Gas Malaysia’s management has also guided for its financial year ending Dec 31, 2020 (FY20), to see growth partially from the increase in volume of gas sold in line with its recently acquired customers.
Higher gas sales volume will continue to be driven primarily by the rubber, oleo-chemical, consumer products and glass manufacturing industries.
“Gas Malaysia is also in progress to build more facilities up north between Kedah and Perlis which would further increase the gas off-take from Gas Malaysia. This, we opine, will ease the impact from the current Covid-19 pandemic crisis,” the research firm said.
The Covid-19 pandemic will have some effect on gas volumes sold in the second quarter (2Q20) and potentially 3Q20 as well, it added.

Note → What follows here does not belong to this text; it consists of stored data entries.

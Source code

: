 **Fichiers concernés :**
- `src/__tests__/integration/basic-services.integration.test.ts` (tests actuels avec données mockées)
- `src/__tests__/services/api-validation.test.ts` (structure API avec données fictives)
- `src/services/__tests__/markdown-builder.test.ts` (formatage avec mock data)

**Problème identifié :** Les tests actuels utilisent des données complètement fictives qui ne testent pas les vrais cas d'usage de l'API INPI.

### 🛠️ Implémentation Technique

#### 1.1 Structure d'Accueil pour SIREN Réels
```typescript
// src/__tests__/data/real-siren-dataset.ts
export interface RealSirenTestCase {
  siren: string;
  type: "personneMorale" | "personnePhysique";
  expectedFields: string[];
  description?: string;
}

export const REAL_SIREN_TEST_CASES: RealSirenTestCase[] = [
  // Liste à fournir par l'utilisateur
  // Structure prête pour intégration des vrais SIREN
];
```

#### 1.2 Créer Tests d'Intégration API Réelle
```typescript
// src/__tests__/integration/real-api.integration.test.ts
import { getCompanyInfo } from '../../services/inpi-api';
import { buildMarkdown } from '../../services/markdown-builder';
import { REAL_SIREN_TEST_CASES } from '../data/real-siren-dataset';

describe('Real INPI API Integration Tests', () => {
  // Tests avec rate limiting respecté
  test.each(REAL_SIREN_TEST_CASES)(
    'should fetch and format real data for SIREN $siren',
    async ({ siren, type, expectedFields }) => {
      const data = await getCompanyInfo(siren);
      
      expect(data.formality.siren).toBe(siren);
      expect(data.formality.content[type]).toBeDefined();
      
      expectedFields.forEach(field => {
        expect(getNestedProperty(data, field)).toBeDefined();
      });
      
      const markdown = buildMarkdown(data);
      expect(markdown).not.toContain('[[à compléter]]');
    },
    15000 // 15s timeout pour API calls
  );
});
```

Yet, it’s keeping its assumption of 4% volume growth for the company in FY20, as some of Gas Malaysia’s customers in the rubber and consumer industries are still doing well and have been operating non-stop during the MCO.
“We believe there is some increase in off-take of gas coming from companies operating in these industries as high production output was recorded to cater to the increase in glove and food demand locally and internationally,” it said.
This will cushion the impact from the loss in off-take from other companies that had to close down during the MCO.
Accordingly, MIDF Research is maintaining its ‘Buy’ call on Gas Malaysia with an unchanged target price (TP) of RM3.11.
Affin Hwang Investment Bank Bhd also said the group would likely see a wider decline in gas sales volume in 2Q20 as businesses are impacted by the extended MCO.
It kept a ‘Hold’ call on Gas Malaysia, but raised its dividend-discount model-based 12-month TP to RM2.62 from RM2.55 earlier, as the firm rolls forward its valuation horizon.
“We continue to view Gas Malaysia as a defensive yield play with a 4% projected yield, based on our 90% payout assumption.
“Key upside risks include higher than expected sales volume and better margins. Key downside risks would be an economic recession affecting demand for natural gas and start-up losses from the group’s joint ventures,” Affin Hwang said.
Gas Malaysia’s net profit rose 16.3% to RM47.86 million in the 1Q ended March 31, 2020, from RM41.16 million recorded in the same quarter a year ago.
Revenue, however, eased 6.4% to RM1.6 billion from RM1.71 billion previously, due to lower average tariff recorded for the quarter, despite the higher volume of natural gas sold during the quarter.
Shares of the company closed 1.44% or four sen higher at RM2.81 last Friday, valuing the firm at RM3.61 billion.